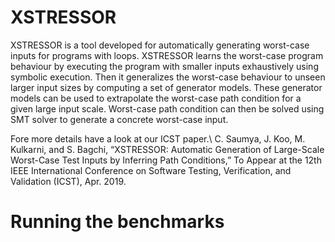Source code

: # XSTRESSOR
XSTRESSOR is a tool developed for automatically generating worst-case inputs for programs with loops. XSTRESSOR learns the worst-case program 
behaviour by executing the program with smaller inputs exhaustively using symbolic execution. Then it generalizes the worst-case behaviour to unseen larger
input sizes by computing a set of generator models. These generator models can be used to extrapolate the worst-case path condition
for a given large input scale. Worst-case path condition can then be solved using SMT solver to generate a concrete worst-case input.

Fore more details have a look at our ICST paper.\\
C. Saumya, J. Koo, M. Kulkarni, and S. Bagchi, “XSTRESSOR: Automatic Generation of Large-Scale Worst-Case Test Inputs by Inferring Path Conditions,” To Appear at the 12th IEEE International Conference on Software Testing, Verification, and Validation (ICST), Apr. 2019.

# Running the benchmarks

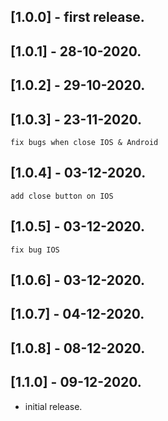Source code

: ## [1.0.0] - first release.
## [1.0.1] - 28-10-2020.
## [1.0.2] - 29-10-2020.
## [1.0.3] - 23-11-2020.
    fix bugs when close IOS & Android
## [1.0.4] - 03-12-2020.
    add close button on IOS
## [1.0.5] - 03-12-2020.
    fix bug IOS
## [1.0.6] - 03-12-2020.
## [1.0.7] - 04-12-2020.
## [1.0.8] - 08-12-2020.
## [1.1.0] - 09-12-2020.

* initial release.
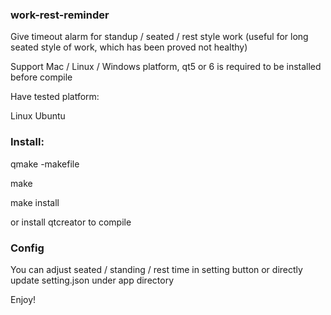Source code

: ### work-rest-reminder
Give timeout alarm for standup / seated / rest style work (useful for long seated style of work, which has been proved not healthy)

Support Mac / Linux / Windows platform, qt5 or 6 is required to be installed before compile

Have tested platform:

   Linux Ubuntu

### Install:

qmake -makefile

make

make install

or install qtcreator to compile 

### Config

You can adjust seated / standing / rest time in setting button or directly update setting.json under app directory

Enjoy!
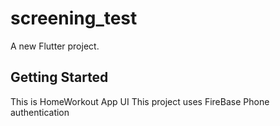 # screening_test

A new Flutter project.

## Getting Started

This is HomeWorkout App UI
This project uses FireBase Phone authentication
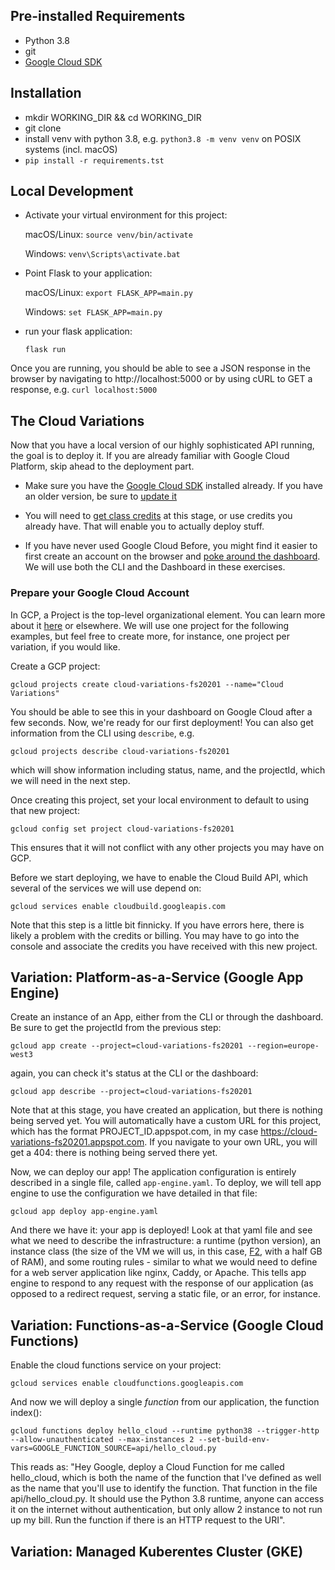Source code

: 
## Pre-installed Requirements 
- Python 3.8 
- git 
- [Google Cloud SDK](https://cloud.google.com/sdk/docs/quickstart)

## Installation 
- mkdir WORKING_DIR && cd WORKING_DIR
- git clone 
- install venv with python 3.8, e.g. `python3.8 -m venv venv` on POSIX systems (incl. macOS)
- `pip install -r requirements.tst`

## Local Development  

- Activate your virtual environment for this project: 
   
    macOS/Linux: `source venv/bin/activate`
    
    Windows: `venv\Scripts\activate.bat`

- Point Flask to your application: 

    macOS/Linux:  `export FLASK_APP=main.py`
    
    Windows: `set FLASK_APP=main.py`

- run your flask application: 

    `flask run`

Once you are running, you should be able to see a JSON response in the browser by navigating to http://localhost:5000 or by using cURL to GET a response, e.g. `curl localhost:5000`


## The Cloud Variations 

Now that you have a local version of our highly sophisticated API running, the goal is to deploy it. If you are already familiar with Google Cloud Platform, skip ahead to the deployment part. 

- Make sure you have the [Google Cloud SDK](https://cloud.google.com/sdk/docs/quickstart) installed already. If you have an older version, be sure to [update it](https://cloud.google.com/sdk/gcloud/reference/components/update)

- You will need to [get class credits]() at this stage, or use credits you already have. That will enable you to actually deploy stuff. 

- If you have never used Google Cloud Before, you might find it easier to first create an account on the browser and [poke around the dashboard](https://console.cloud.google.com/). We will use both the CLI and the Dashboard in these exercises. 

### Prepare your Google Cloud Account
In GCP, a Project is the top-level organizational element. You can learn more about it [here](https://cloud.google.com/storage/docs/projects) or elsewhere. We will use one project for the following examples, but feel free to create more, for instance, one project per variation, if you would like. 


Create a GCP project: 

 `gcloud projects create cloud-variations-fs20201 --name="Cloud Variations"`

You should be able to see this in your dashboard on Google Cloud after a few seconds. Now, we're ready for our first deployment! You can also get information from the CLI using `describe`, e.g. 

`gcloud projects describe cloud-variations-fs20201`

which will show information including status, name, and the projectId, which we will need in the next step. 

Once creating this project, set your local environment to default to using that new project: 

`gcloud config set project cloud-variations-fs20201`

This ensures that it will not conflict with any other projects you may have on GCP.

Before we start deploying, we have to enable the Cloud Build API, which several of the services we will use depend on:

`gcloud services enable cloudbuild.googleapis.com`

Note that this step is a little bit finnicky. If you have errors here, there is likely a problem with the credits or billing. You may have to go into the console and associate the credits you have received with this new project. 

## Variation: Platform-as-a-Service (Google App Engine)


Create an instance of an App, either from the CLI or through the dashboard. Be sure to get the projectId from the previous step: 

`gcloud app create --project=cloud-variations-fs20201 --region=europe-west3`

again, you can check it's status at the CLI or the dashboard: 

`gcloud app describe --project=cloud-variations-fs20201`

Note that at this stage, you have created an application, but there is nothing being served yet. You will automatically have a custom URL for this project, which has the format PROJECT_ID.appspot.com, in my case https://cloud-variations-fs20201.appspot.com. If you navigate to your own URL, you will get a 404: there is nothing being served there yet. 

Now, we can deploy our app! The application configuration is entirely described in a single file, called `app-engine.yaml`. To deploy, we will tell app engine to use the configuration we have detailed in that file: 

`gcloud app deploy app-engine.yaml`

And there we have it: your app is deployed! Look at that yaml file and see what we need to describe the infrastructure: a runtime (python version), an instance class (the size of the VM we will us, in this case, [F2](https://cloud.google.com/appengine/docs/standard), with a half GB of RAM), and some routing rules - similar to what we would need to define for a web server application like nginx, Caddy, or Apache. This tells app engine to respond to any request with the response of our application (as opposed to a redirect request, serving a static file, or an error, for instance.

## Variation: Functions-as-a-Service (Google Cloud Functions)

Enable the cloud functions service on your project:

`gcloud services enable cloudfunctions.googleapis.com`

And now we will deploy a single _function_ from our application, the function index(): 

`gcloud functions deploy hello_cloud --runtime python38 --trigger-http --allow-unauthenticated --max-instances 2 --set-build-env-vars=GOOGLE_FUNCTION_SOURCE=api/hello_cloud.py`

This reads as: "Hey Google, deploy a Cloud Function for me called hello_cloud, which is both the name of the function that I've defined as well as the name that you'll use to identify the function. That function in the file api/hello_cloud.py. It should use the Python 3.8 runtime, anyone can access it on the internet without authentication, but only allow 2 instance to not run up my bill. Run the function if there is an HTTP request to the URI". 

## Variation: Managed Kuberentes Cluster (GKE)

§ **WHAT TO PRODUCE**
Out of the data above, set down the lines from the one with "Enable the cloud functions" to the one with "functions deploy hello_cloud", both included, exactly as written and with no additions.

§ **WRITTEN REPLY**
Enable the cloud functions service on your project:

`gcloud services enable cloudfunctions.googleapis.com`

And now we will deploy a single _function_ from our application, the function index(): 

`gcloud functions deploy hello_cloud --runtime python38 --trigger-http --allow-unauthenticated --max-instances 2 --set-build-env-vars=GOOGLE_FUNCTION_SOURCE=api/hello_cloud.py`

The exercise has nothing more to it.